Your instructions ->
A copy is needed of each line in the records that has the word "documentclass".

Data provided ->
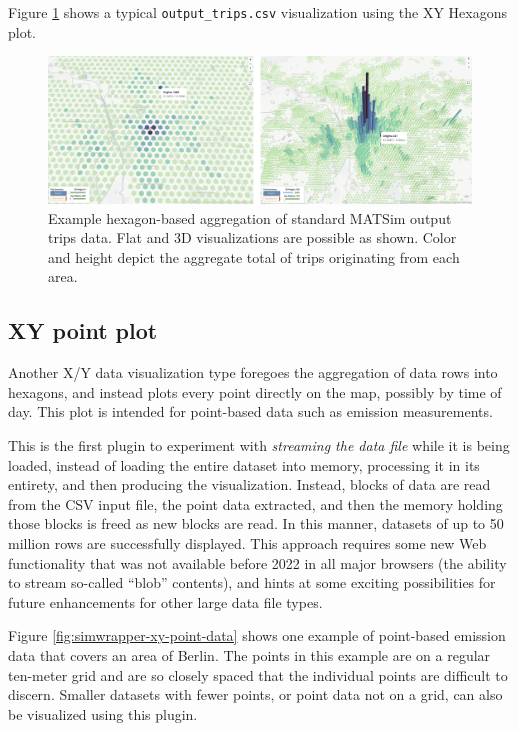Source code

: Figure \ref{fig:simwrapper-xy-hexagons} shows a typical \texttt{output\_trips.csv} visualization using the XY Hexagons plot.

\begin{figure}[ht]
  \centering
  \includegraphics[width=0.95\linewidth]{chapters/31-simwrapper/images/xy-hexagons.jpg}
  \caption{Example hexagon-based aggregation of standard MATSim output trips data. Flat and 3D visualizations are possible as shown. Color and height depict the aggregate total of trips originating from each area. }
  \label{fig:simwrapper-xy-hexagons}
\end{figure}

\hypertarget{simwrapper-xyt-plots}{%
\subsection{XY point plot}\label{simwrapper-xy-point-plots}}

Another X/Y data visualization type foregoes the aggregation of data rows into hexagons, and instead plots every point directly on the map, possibly by time of day. This plot is intended for point-based data such as emission measurements.

This is the first plugin to experiment with \emph{streaming the data file} while it is being loaded, instead of loading the entire dataset into memory, processing it in its entirety, and then producing the visualization. Instead, blocks of data are read from the CSV input file, the point data extracted, and then the memory holding those blocks is freed as new blocks are read. In this manner, datasets of up to 50 million rows are successfully displayed. This approach requires some new Web functionality that was not available before 2022 in all major browsers (the ability to stream so-called ``blob'' contents), and hints at some exciting possibilities for future enhancements for other large data file types.

Figure \ref{fig:simwrapper-xy-point-data} shows one example of point-based emission data that covers an area of Berlin. The points in this example are on a regular ten-meter grid and are so closely spaced that the individual points are difficult to discern. Smaller datasets with fewer points, or point data not on a grid, can also be visualized using this plugin.

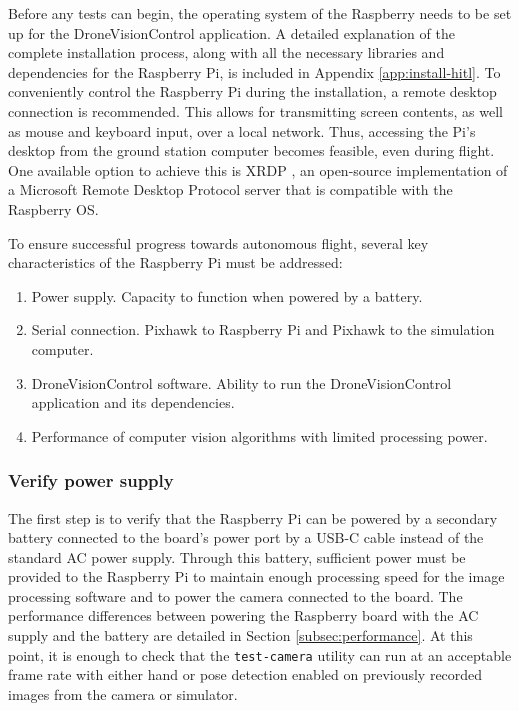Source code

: Before any tests can begin, the operating system of the Raspberry needs to be set up for the DroneVisionControl application. A detailed explanation of the complete installation process, along with all the necessary libraries and dependencies for the Raspberry Pi, is included in Appendix \ref{app:install-hitl}. To conveniently control the Raspberry Pi during the installation, a remote desktop connection is recommended. This allows for transmitting screen contents, as well as mouse and keyboard input, over a local network. Thus, accessing the Pi's desktop from the ground station computer becomes feasible, even during flight. One available option to achieve this is XRDP \cite{xrdp-front}, an open-source implementation of a Microsoft Remote Desktop Protocol server that is compatible with the Raspberry OS.

To ensure successful progress towards autonomous flight, several key characteristics of the Raspberry Pi must be addressed:
\begin{enumerate}
    \item Power supply. Capacity to function when powered by a battery.
    \item Serial connection. Pixhawk to Raspberry Pi and Pixhawk to the simulation computer.
    \item DroneVisionControl software. Ability to run the DroneVisionControl application and its dependencies.
    \item Performance of computer vision algorithms with limited processing power.
\end{enumerate}


\subsubsection{Verify power supply}

The first step is to verify that the Raspberry Pi can be powered by a secondary battery connected to the board's power port by a USB-C cable instead of the standard AC power supply. Through this battery, sufficient power must be provided to the Raspberry Pi to maintain enough processing speed for the image processing software and to power the camera connected to the board. The performance differences between powering the Raspberry board with the AC supply and the battery are detailed in Section \ref{subsec:performance}. At this point, it is enough to check that the \texttt{test-camera} utility can run at an acceptable frame rate with either hand or pose detection enabled on previously recorded images from the camera or simulator.


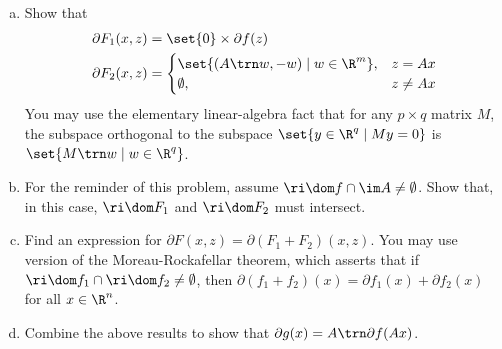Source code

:\documentclass{article}
\theoremstyle{plain}
\theoremstyle{definition}
\theoremstyle{remark}
\begin{document}
\begin{problem}
\begin{enumerate}[(a)]
{\begin{align*}
\begin{cases}
                    f(z), & z=Ax \\
                    +\infty, & z\neq Ax
                \end{cases}
            \end{align*}
        }
        Show that $F_1$, $F_2$ and $F$ defined in this manner are convex and that $d\in\partial g(x)$ implies $(d,0)\in\partial F(x,Ax)$.
        \item Show that {
            \begin{align*}
                \partial F_1(x,z) &= \set{0}\times\partial f(z) \\
                \partial F_2(x,z) &= \begin{cases}
                    \set{(A\trn w,-w)\mid w\in\R^m}, & z=Ax \\
                    \emptyset, & z\neq Ax
                \end{cases}
            \end{align*}
        }
        You may use the elementary linear-algebra fact that for any $p\times q$ matrix $M$, the subspace orthogonal to the subspace $\set{y\in\R^q\mid My=0}$ is $\set{M\trn w\mid w\in\R^q}$.
        \item For the reminder of this problem, assume $\ri\dom f \cap \im A\neq\emptyset$. Show that, in this case, $\ri\dom F_1$ and $\ri \dom F_2$ must intersect.
        \item Find an expression for $\partial F(x,z)=\partial(F_1+F_2)(x,z).$ You may use version of the Moreau-Rockafellar theorem, which asserts that if $\ri\dom f_1\cap\ri\dom f_2\neq\emptyset$, then $\partial(f_1+f_2)(x)=\partial f_1(x)+\partial f_2(x)$ for all $x\in\R^n$.
        \item Combine the above results to show that $\partial g(x)=A\trn\partial f(Ax)$.
    \end{enumerate}
\end{problem}
\end{document}
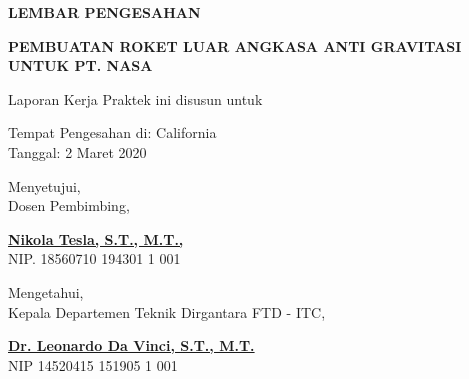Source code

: \begin{center}
  {\Large \textbf{LEMBAR PENGESAHAN}}
  \vspace{6ex}

  {\large \textbf{PEMBUATAN ROKET LUAR ANGKASA ANTI GRAVITASI UNTUK PT. NASA}}
  \vspace{6ex}

  Laporan Kerja Praktek ini disusun untuk \lipsum[1][1]
  \vspace{2ex}

  Tempat Pengesahan di: California \\
  Tanggal: 2 Maret 2020
  \vspace{6ex}

  Menyetujui, \\
  Dosen Pembimbing,
  \vspace{12ex}

  \textbf{\underline{Nikola Tesla, S.T., M.T.,}} \\
  NIP. 18560710 194301 1 001
  \vspace{8ex}

  Mengetahui, \\
  Kepala Departemen Teknik Dirgantara FTD - ITC,
  \vspace{12ex}

  \textbf{\underline{Dr. Leonardo Da Vinci, S.T., M.T.}} \\
  NIP 14520415 151905 1 001

\end{center}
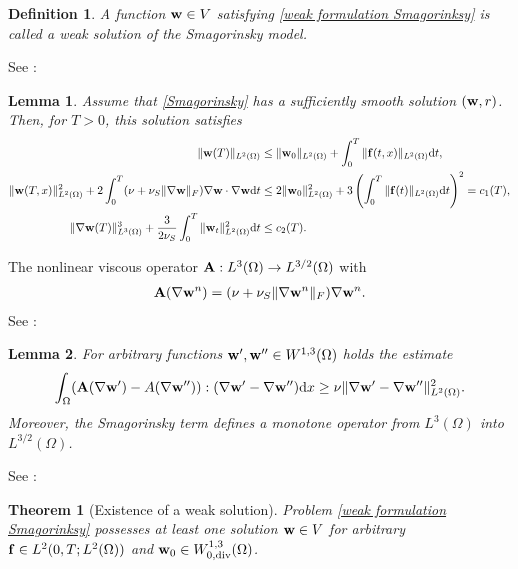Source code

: \documentclass[oneside,11pt]{book}
\numberwithin{equation}{section}
\newtheorem{lemma}{Lemma}[section]
\newtheorem{definition}{Definition}[section]
\newtheorem{theorem}{Theorem}[section]
\begin{document}
\begin{definition}
    A function ${\bf w}\in V$ satisfying \eqref{weak formulation Smagorinksy} is called a \emph{weak solution} of the Smagorinsky model.
\end{definition}
See \cite[Lemmas 6.1, 6.2 and 6.3, pp. 75--76]{John2004}:
\begin{lemma}
    Assume that \eqref{Smagorinsky} has a sufficiently smooth solution $({\bf w},r)$. Then, for $T > 0$, this solution satisfies
    \begin{align*}
        \|{\bf w}(T)\|_{L^2(\Omega)}&\le\|{\bf w}_0\|_{L^2(\Omega)} + \int_0^T \|{\bf f}(t,x)\|_{L^2(\Omega)}{\rm d}t,\\
        \|{\bf w}(T,x)\|_{L^2(\Omega)}^2 + 2\int_0^T (\nu + \nu_S\|\nabla{\bf w}\|_F)\nabla{\bf w}\cdot\nabla{\bf w}{\rm d}t&\le 2\|{\bf w}_0\|_{L^2(\Omega)}^2 + 3\left(\int_0^T \|{\bf f}(t)\|_{L^2(\Omega)}{\rm d}t\right)^2 = c_1(T),\\
        \|\nabla{\bf w}(T)\|_{L^3(\Omega)}^3 + \frac{3}{2\nu_S}\int_0^T \|{\bf w}_t\|_{L^2(\Omega)}^2{\rm d}t&\le c_2(T).
    \end{align*}
\end{lemma}
The nonlinear viscous operator ${\bf A}: L^3(\Omega)\to L^{3/2}(\Omega)$ with
\begin{align*}
    {\bf A}(\nabla{\bf w}^n) = (\nu + \nu_S\|\nabla{\bf w}^n\|_F)\nabla{\bf w}^n. 
\end{align*}
See \cite[Lemma 6.9, pp. 85]{John2004}:
\begin{lemma}
    For arbitrary functions ${\bf w}',{\bf w}''\in W^{1,3}(\Omega)$ holds the estimate
    \begin{align}
        \int_\Omega ({\bf A}(\nabla{\bf w}') - A(\nabla{\bf w}'')):(\nabla{\bf w}' - \nabla{\bf w}''){\rm d}x\ge\nu\|\nabla{\bf w}' - \nabla{\bf w}''\|_{L^2(\Omega)}^2.
    \end{align}
    Moreover, the Smagorinsky term defines a monotone operator from $L^3(\Omega)$ into $L^{3/2}(\Omega)$.
\end{lemma}
See \cite[Theorem 6.12, p. 89]{John2004}:
\begin{theorem}[Existence of a weak solution]
    Problem \eqref{weak formulation Smagorinksy} possesses at least one solution ${\bf w}\in V$ for arbitrary ${\bf f}\in L^2(0,T;L^2(\Omega))$ and ${\bf w}_0\in W_{0,{\rm div}}^{1,3}(\Omega)$.
\end{theorem}
\end{document}
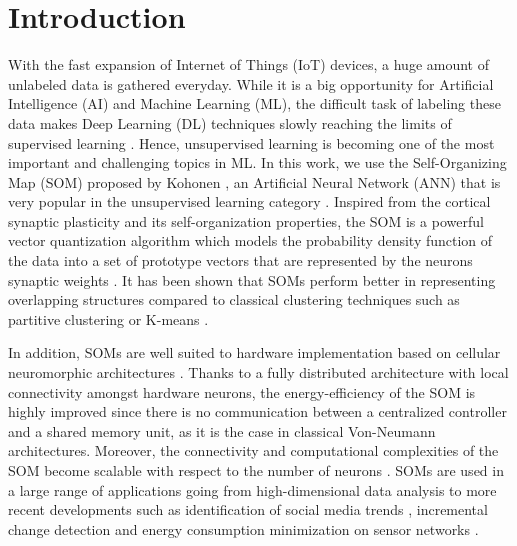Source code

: \documentclass[runningheads]{llncs}
\begin{document}
\section{Introduction}
With the fast expansion of Internet of Things (IoT) devices, a huge amount of unlabeled data is gathered everyday. While it is a big opportunity for Artificial Intelligence (AI) and Machine Learning (ML), the difficult task of labeling these data makes Deep Learning (DL) techniques slowly reaching the limits of supervised learning \cite{droniou2015multimodal_perception,chum2019beyond_supervised}. Hence, unsupervised learning is becoming one of the most important and challenging topics in ML.
In this work, we use the Self-Organizing Map (SOM) proposed by Kohonen \cite{kohonen1990som}, an Artificial Neural Network (ANN) that is very popular in the unsupervised learning category \cite{kohonen2001som}. Inspired from the cortical synaptic plasticity and its self-organization properties, the SOM is a powerful vector quantization algorithm which models the probability density function of the data into a set of prototype vectors that are represented by the neurons synaptic weights \cite{rougier2011dsom}.
It has been shown that SOMs perform better in representing overlapping structures compared to classical clustering techniques such as partitive clustering or K-means \cite{budayan2009cluster_vs_som}. 

In addition, SOMs are well suited to hardware implementation based on cellular neuromorphic architectures \cite{sousa2017embedded_som, khacef2018neuromorphic_hardware,rodriguez2018grid_som}. Thanks to a fully distributed architecture with local connectivity amongst hardware neurons, the energy-efficiency of the SOM is highly improved since there is no communication between a centralized controller and a shared memory unit, as it is the case in classical Von-Neumann architectures. Moreover, the connectivity and computational complexities of the SOM become scalable with respect to the number of neurons \cite{rodriguez2018grid_som}. SOMs are used in a large range of applications \cite{kohonen1996som_app} going from high-dimensional data analysis to more recent developments such as identification of social media trends \cite{silva2018social_media}, incremental change detection \cite{nallaperuma2018bahavior_changes} and energy consumption minimization on sensor networks \cite{kromes2019lorawan}.
\end{document}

The completed task ->
:\documentclass{article}
: \documentclass[oneside,11pt]{book}
: \documentclass[runningheads]{llncs}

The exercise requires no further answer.